§ **WORK TO COMPLETE**:
Every line that contains the word "requests" should be copied from the records below.

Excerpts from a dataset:
══════════

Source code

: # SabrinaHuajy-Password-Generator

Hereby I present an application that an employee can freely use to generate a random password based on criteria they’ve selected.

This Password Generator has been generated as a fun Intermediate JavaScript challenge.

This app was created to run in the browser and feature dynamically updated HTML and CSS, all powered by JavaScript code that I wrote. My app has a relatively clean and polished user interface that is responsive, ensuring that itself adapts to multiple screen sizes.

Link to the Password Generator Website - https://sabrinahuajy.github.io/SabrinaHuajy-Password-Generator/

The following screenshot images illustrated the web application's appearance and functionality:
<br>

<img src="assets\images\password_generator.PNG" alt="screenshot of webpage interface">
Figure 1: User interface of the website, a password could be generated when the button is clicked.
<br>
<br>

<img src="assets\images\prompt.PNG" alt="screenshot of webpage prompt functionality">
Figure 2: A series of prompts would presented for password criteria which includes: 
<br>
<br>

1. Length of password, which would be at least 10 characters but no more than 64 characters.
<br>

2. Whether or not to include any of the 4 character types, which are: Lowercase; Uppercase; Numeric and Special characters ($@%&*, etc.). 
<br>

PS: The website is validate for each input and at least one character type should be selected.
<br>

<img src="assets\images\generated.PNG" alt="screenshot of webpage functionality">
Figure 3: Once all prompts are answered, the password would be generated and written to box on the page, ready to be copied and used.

══════════

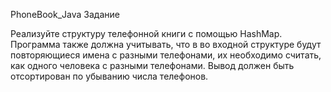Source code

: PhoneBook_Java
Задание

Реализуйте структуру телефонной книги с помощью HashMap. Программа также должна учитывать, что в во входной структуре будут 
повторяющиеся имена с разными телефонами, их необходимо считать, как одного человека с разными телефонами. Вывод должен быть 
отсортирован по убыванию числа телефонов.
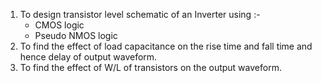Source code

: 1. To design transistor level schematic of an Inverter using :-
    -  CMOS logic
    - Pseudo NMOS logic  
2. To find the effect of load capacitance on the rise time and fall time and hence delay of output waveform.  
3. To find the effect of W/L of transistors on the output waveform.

══════════

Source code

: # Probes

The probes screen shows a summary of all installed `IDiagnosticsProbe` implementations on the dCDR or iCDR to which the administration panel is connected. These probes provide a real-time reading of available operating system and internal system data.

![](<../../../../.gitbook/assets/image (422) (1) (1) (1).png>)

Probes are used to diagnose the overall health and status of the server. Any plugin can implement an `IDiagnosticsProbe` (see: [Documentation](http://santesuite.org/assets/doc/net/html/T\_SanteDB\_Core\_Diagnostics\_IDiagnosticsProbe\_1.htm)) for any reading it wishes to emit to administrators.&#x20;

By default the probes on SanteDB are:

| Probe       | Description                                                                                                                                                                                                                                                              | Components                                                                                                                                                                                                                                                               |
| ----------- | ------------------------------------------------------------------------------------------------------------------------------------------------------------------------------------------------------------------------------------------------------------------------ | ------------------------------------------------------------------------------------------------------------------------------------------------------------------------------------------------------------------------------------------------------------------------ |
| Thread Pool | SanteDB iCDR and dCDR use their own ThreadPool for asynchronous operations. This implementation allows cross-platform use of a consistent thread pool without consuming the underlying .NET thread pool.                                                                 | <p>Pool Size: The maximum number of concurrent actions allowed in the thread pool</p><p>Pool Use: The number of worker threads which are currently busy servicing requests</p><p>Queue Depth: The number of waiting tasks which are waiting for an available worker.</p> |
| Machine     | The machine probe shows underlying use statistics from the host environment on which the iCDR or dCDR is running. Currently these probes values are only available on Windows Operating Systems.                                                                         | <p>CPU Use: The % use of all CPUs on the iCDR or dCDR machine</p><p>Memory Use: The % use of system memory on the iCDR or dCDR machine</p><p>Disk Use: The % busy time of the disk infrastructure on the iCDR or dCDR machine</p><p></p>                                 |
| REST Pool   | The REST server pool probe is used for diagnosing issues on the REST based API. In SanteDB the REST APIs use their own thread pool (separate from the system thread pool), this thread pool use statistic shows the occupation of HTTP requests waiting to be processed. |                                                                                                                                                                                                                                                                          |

══════════

§ **RESULT BELOW**:
| Thread Pool | SanteDB iCDR and dCDR use their own ThreadPool for asynchronous operations. This implementation allows cross-platform use of a consistent thread pool without consuming the underlying .NET thread pool.                                                                 | <p>Pool Size: The maximum number of concurrent actions allowed in the thread pool</p><p>Pool Use: The number of worker threads which are currently busy servicing requests</p><p>Queue Depth: The number of waiting tasks which are waiting for an available worker.</p> |
| REST Pool   | The REST server pool probe is used for diagnosing issues on the REST based API. In SanteDB the REST APIs use their own thread pool (separate from the system thread pool), this thread pool use statistic shows the occupation of HTTP requests waiting to be processed. |                                                                                                                                                                                                                                                                          |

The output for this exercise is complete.